How to collect bibliographic references using cb2bib

It often happens to come across a useful bibliographic reference while navigating the WWW: in a newsgroup, while reading an on-line article, etc. If you want to add it to your collection of references, you can do that in a (semi-)automated way using a small but very handy utility, cb2bib. As you can read on the program’s home page, cb2bib “is a tool for rapidly extracting unformatted, or unstandardized biblographic references from email alerts, journal Web pages, and PDF files.” The name stands for “clipboard to bibliography (entry)” and stems from the program’s modus operandi: the text copied by the user in the clipboard is read by cb2bib and compared with a set of pre-existing patterns, then if a match is detected the clipboard text is directly converted in a bibtex entry on the basis of the matching pattern. Let’s see an example.

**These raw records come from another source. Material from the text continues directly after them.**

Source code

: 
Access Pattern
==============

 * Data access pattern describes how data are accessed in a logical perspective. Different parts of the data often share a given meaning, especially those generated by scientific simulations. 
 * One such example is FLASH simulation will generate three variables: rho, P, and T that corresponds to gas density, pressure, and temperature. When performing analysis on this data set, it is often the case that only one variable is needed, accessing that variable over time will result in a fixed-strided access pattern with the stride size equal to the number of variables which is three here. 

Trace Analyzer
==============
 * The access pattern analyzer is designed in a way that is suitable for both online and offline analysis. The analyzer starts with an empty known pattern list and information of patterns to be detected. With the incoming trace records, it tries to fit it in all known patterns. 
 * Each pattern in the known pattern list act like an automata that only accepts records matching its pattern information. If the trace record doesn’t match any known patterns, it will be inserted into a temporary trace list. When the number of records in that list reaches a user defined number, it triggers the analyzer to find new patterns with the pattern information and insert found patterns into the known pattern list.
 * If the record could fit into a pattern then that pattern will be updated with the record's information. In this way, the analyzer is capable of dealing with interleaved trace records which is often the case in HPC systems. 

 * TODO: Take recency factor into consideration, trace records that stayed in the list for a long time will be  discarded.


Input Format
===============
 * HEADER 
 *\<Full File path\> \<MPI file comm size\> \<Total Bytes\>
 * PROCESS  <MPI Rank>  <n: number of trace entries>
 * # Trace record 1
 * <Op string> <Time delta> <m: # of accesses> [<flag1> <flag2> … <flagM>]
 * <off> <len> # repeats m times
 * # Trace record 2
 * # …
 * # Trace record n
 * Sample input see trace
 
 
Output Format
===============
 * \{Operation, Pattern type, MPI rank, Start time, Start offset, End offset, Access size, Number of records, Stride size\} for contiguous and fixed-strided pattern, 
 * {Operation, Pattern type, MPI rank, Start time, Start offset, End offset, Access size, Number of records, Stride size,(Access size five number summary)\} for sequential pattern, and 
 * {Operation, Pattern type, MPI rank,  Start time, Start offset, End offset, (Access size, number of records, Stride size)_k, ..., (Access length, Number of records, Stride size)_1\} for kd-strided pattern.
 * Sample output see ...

Note: cb2bib is available for both Windows and Linux operating systems (you can download it here), but the following screenshots refer to the OS I normally use, i.e. Linux.


Installing cb2bib is very easy both under Windows and Linux, in the latter case if you are using an RPM based distribution. If you use a Debian or Debian-derived Linux distro, or MacOS X, you might have to compile and install the software on your own. Comprehensive instructions are available at this URL.

A Simple Example

Open the Examples page on cb2bib’s website, select and then copy to the clipboard the second example, the one labelled as “PNAS Table of Contents Alert”.

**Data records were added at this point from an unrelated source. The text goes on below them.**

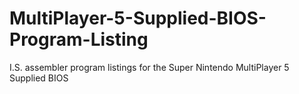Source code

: # MultiPlayer-5-Supplied-BIOS-Program-Listing
I.S. assembler program listings for the Super Nintendo MultiPlayer 5 Supplied BIOS
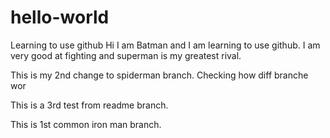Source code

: # hello-world
Learning to use github
Hi I am Batman and I am learning to use github.
I am very good at fighting and superman is my greatest rival.

This is my 2nd change to spiderman branch.
Checking how diff branche wor

This is a 3rd test from readme branch.

This is 1st common iron man branch.
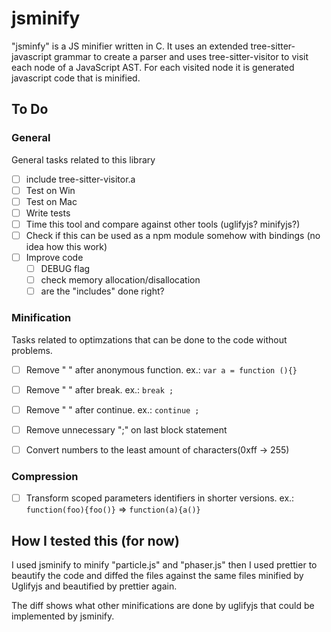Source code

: # jsminify

"jsminfy" is a JS minifier written in C. It uses an extended 
tree-sitter-javascript grammar to create a parser and uses tree-sitter-visitor
to visit each node of a JavaScript AST. For each visited node it is generated
javascript code that is minified.

## To Do

### General

General tasks related to this library

- [ ] include tree-sitter-visitor.a
- [ ] Test on Win
- [ ] Test on Mac
- [ ] Write tests
- [ ] Time this tool and compare against other tools (uglifyjs? minifyjs?)
- [ ] Check if this can be used as a npm module somehow with bindings (no idea how this work)
- [ ] Improve code
  * [ ] DEBUG flag
  * [ ] check memory allocation/disallocation
  * [ ] are the "includes" done right?

### Minification

Tasks related to optimzations that can be done to the code without problems.

- [ ] Remove " " after anonymous function. ex.: `var a = function (){}`
- [ ] Remove " " after break. ex.: `break ;`
- [ ] Remove " " after continue. ex.: `continue ;`

- [ ] Remove unnecessary ";" on last block statement
- [ ] Convert numbers to the least amount of characters(0xff -> 255)

### Compression
- [ ] Transform scoped parameters identifiers in shorter versions. ex.: `function(foo){foo()}` => `function(a){a()}`

## How I tested this (for now)

I used jsminify to minify "particle.js" and "phaser.js" then I used prettier
to beautify the code and diffed the files against the same files minified by 
Uglifyjs and beautified by prettier again.

The diff shows what other minifications are done by uglifyjs that could be 
implemented by jsminify.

Note: to copy text to the clipboard under Linux you can simply select it, or you can use the CTRL C key combination; under Windows press CTRL C.

As you can see from the following screenshot (Fig. 1), the selected text has been automatically converted to a structured bibliographic entry, which you can save now as a bibtex entry: just click on the icon next to last on the right (the one showing a floppy disk with a pencil over it), or press CTRL S, and the entry will be added to the file shown in the text field immediately above it.

Missing image 1-example.png Fig. 1 – A sample entry

It’s called references.bib and it lies in the cb2bib folder, but you can modify both path and file name, for instance you might choose C:\Documents\collected-refs.bib.

cb2bib will also retrieve the abstract, add the relevant keywords to the entry, and even download the PDF version of the article if there is an URL pointing to it and access is free! All of this automatically.

Once you have nicely collected and/or modified your reference, click on the Save button (the second from right), or press CTRL S, to save it in the references file. Delete the cb2bib_query_tmp_pdf if present, or you won’t be able to download the PDF file for the article if there is a link in the next reference you are going to process.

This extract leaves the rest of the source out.